• Provided entries
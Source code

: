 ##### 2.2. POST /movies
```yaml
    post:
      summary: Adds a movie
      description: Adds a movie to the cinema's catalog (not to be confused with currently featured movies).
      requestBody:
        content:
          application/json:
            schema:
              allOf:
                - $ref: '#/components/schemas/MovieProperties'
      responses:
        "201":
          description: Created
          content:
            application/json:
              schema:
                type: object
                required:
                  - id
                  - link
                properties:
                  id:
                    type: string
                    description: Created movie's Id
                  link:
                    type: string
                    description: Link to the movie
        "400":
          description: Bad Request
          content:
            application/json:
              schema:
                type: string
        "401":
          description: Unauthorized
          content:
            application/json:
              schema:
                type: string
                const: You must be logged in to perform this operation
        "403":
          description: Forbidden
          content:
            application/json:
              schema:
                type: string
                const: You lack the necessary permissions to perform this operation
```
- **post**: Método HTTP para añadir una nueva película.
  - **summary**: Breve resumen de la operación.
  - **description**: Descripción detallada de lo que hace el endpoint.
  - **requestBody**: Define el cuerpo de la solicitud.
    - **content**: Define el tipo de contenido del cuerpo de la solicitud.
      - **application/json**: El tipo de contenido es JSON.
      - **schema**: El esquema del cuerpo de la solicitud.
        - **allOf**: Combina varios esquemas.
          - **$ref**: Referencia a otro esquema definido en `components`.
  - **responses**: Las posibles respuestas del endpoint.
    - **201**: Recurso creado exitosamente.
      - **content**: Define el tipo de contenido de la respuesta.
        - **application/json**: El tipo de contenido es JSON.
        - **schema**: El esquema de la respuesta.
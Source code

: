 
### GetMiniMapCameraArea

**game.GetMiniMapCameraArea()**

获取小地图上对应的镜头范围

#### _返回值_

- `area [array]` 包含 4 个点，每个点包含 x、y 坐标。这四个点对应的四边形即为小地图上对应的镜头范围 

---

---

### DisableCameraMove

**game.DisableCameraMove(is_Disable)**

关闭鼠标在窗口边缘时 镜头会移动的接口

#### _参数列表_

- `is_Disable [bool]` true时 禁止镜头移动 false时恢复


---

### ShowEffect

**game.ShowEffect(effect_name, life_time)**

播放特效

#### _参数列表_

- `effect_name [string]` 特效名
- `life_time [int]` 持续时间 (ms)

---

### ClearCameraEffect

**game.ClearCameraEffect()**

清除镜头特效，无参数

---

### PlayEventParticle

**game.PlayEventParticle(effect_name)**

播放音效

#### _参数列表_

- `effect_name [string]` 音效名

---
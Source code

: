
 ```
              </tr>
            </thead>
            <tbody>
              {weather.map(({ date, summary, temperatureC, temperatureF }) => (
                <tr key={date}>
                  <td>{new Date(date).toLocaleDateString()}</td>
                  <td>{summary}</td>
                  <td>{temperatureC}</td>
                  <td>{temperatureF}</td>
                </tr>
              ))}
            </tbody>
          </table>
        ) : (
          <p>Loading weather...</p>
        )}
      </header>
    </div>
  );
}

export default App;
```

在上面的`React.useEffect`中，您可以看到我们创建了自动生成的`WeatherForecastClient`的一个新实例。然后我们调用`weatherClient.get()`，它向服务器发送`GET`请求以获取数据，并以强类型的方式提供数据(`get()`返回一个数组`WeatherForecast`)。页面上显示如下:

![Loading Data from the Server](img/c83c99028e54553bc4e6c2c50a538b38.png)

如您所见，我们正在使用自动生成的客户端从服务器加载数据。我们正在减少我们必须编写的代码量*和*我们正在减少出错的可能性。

• Activity
Set every record down word for word, omitting none.

• Output for this task
Source code

: ##### 2.2. POST /movies
```yaml
    post:
      summary: Adds a movie
      description: Adds a movie to the cinema's catalog (not to be confused with currently featured movies).
      requestBody:
        content:
          application/json:
            schema:
              allOf:
                - $ref: '#/components/schemas/MovieProperties'
      responses:
        "201":
          description: Created
          content:
            application/json:
              schema:
                type: object
                required:
                  - id
                  - link
                properties:
                  id:
                    type: string
                    description: Created movie's Id
                  link:
                    type: string
                    description: Link to the movie
        "400":
          description: Bad Request
          content:
            application/json:
              schema:
                type: string
        "401":
          description: Unauthorized
          content:
            application/json:
              schema:
                type: string
                const: You must be logged in to perform this operation
        "403":
          description: Forbidden
          content:
            application/json:
              schema:
                type: string
                const: You lack the necessary permissions to perform this operation
```
- **post**: Método HTTP para añadir una nueva película.
  - **summary**: Breve resumen de la operación.
  - **description**: Descripción detallada de lo que hace el endpoint.
  - **requestBody**: Define el cuerpo de la solicitud.
    - **content**: Define el tipo de contenido del cuerpo de la solicitud.
      - **application/json**: El tipo de contenido es JSON.
      - **schema**: El esquema del cuerpo de la solicitud.
        - **allOf**: Combina varios esquemas.
          - **$ref**: Referencia a otro esquema definido en `components`.
  - **responses**: Las posibles respuestas del endpoint.
    - **201**: Recurso creado exitosamente.
      - **content**: Define el tipo de contenido de la respuesta.
        - **application/json**: El tipo de contenido es JSON.
        - **schema**: El esquema de la respuesta.
Source code

: 
### GetMiniMapCameraArea

**game.GetMiniMapCameraArea()**

获取小地图上对应的镜头范围

#### _返回值_

- `area [array]` 包含 4 个点，每个点包含 x、y 坐标。这四个点对应的四边形即为小地图上对应的镜头范围 

---

---

### DisableCameraMove

**game.DisableCameraMove(is_Disable)**

关闭鼠标在窗口边缘时 镜头会移动的接口

#### _参数列表_

- `is_Disable [bool]` true时 禁止镜头移动 false时恢复


---

### ShowEffect

**game.ShowEffect(effect_name, life_time)**

播放特效

#### _参数列表_

- `effect_name [string]` 特效名
- `life_time [int]` 持续时间 (ms)

---

### ClearCameraEffect

**game.ClearCameraEffect()**

清除镜头特效，无参数

---

### PlayEventParticle

**game.PlayEventParticle(effect_name)**

播放音效

#### _参数列表_

- `effect_name [string]` 音效名

---
Source code

:
 ```
              </tr>
            </thead>
            <tbody>
              {weather.map(({ date, summary, temperatureC, temperatureF }) => (
                <tr key={date}>
                  <td>{new Date(date).toLocaleDateString()}</td>
                  <td>{summary}</td>
                  <td>{temperatureC}</td>
                  <td>{temperatureF}</td>
                </tr>
              ))}
            </tbody>
          </table>
        ) : (
          <p>Loading weather...</p>
        )}
      </header>
    </div>
  );
}

export default App;
```

在上面的`React.useEffect`中，您可以看到我们创建了自动生成的`WeatherForecastClient`的一个新实例。然后我们调用`weatherClient.get()`，它向服务器发送`GET`请求以获取数据，并以强类型的方式提供数据(`get()`返回一个数组`WeatherForecast`)。页面上显示如下:

![Loading Data from the Server](img/c83c99028e54553bc4e6c2c50a538b38.png)

如您所见，我们正在使用自动生成的客户端从服务器加载数据。我们正在减少我们必须编写的代码量*和*我们正在减少出错的可能性。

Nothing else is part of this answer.